Content starts

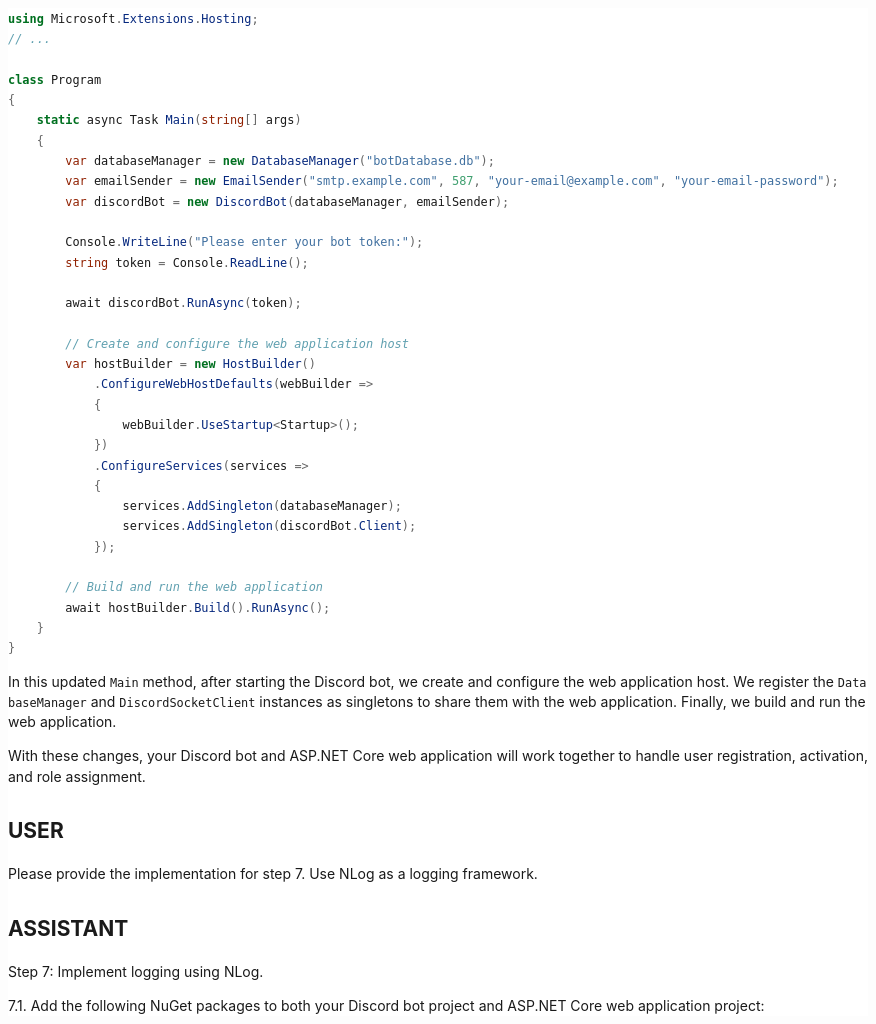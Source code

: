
 ```csharp
using Microsoft.Extensions.Hosting;
// ...

class Program
{
    static async Task Main(string[] args)
    {
        var databaseManager = new DatabaseManager("botDatabase.db");
        var emailSender = new EmailSender("smtp.example.com", 587, "your-email@example.com", "your-email-password");
        var discordBot = new DiscordBot(databaseManager, emailSender);

        Console.WriteLine("Please enter your bot token:");
        string token = Console.ReadLine();

        await discordBot.RunAsync(token);

        // Create and configure the web application host
        var hostBuilder = new HostBuilder()
            .ConfigureWebHostDefaults(webBuilder =>
            {
                webBuilder.UseStartup<Startup>();
            })
            .ConfigureServices(services =>
            {
                services.AddSingleton(databaseManager);
                services.AddSingleton(discordBot.Client);
            });

        // Build and run the web application
        await hostBuilder.Build().RunAsync();
    }
}
```

In this updated `Main` method, after starting the Discord bot, we create and configure the web application host. We register the `DatabaseManager` and `DiscordSocketClient` instances as singletons to share them with the web application. Finally, we build and run the web application.

With these changes, your Discord bot and ASP.NET Core web application will work together to handle user registration, activation, and role assignment.

## USER
Please provide the implementation for step 7. Use NLog as a logging framework.

## ASSISTANT
Step 7: Implement logging using NLog.

7.1. Add the following NuGet packages to both your Discord bot project and ASP.NET Core web application project:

Content ends

--- Exercise goal ---
Would you report every line of the entries above containing the word "Please"?

--- Solution to the exercise ---
        Console.WriteLine("Please enter your bot token:");
Please provide the implementation for step 7. Use NLog as a logging framework.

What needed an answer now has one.